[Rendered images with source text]
-- Opening Marker --

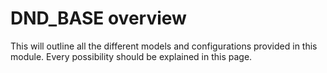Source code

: # DND_BASE overview
This will outline all the different models and configurations provided in this module.
Every possibility should be explained in this page.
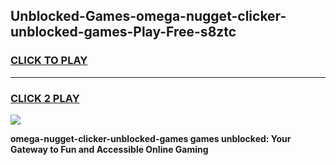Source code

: 
## Unblocked-Games-omega-nugget-clicker-unblocked-games-Play-Free-s8ztc
<h3>
<a href="https://premium76.site?title=omega-nugget-clicker-unblocked-games&ref=10A">CLICK TO PLAY</a></h3>
<hr>

<h3>
<a href="https://premium76.site?title=omega-nugget-clicker-unblocked-games&ref=10A">CLICK 2 PLAY</a>
  
</h3>

<a href="https://premium76.site?title=omega-nugget-clicker-unblocked-games&ref=10A"><img src="https://clearcache.store/games.png"></a>


**omega-nugget-clicker-unblocked-games games unblocked: Your Gateway to Fun and Accessible Online Gaming**
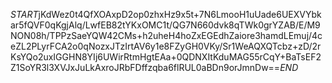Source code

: $START$jKdWez0t4QfXOAxpD2op0zhxHz9x5t+7N6LmooH1uUade6UEXVYbkar5fQVF0qKgjAlq/LwfEB82tYKxOMC1t/QG7N660dvk8qTWk0grYZAB/E/M9NON08h/TPPzSaeYQW42CMs+h2uheH4hoZxEGEdhZaiore3hamdLEmuj/4ceZL2PLyrFCA2o0qNozxJTzIrtAV6y1e8FZyGH0VKy/Sr1WeAQXQTcbz+zD/2rKsYQo2uxIGGHN8YIj6UWirRtmHgtEAa+0QDNXItKduMAG55rCqY+BaTsEF2Z1SoYR3l3XVJxJuLkAxroJRbFDffzqba6flRUL0aBDn9orJmnDw==$END$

-- Closing Marker --

Task directions: Give back the data verbatim. The pictures are not part of the copy.

Solution to the problem:
Source code

: # DND_BASE overview
This will outline all the different models and configurations provided in this module.
Every possibility should be explained in this page.
Source code

: 
## Unblocked-Games-omega-nugget-clicker-unblocked-games-Play-Free-s8ztc
<h3>
<a href="https://premium76.site?title=omega-nugget-clicker-unblocked-games&ref=10A">CLICK TO PLAY</a></h3>
<hr>

<h3>
<a href="https://premium76.site?title=omega-nugget-clicker-unblocked-games&ref=10A">CLICK 2 PLAY</a>
  
</h3>

<a href="https://premium76.site?title=omega-nugget-clicker-unblocked-games&ref=10A"><img src="https://clearcache.store/games.png"></a>


**omega-nugget-clicker-unblocked-games games unblocked: Your Gateway to Fun and Accessible Online Gaming**
Source code

: $START$jKdWez0t4QfXOAxpD2op0zhxHz9x5t+7N6LmooH1uUade6UEXVYbkar5fQVF0qKgjAlq/LwfEB82tYKxOMC1t/QG7N660dvk8qTWk0grYZAB/E/M9NON08h/TPPzSaeYQW42CMs+h2uheH4hoZxEGEdhZaiore3hamdLEmuj/4ceZL2PLyrFCA2o0qNozxJTzIrtAV6y1e8FZyGH0VKy/Sr1WeAQXQTcbz+zD/2rKsYQo2uxIGGHN8YIj6UWirRtmHgtEAa+0QDNXItKduMAG55rCqY+BaTsEF2Z1SoYR3l3XVJxJuLkAxroJRbFDffzqba6flRUL0aBDn9orJmnDw==$END$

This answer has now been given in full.